##### Records to use #####

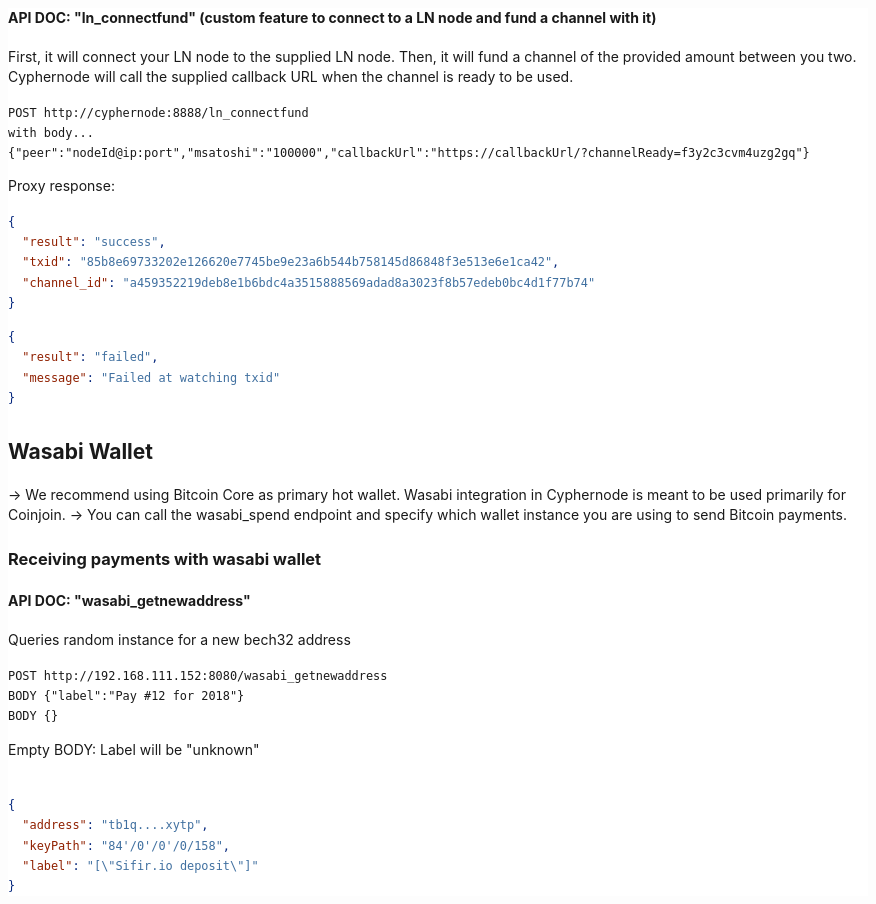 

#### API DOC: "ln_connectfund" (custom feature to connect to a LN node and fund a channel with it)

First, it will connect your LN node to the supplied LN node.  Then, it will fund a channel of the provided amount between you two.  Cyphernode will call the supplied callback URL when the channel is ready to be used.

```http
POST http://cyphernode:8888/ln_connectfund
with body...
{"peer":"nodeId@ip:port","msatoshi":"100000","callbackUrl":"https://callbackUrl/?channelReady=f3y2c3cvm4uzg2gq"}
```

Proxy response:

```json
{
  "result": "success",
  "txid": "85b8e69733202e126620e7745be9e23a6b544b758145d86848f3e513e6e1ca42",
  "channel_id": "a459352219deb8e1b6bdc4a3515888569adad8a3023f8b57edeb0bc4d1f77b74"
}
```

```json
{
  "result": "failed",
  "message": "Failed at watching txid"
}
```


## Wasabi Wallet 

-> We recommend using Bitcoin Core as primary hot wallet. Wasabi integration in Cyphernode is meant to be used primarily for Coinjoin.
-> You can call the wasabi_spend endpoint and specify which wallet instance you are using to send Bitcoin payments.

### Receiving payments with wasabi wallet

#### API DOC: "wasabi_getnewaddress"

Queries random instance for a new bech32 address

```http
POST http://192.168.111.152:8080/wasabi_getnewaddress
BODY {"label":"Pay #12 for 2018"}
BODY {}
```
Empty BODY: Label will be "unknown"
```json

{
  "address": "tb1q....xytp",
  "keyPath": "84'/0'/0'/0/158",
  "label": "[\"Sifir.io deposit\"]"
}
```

#####

Work task | Count the lines of the material that include the word "txid", then report only the total.

Answer section | 2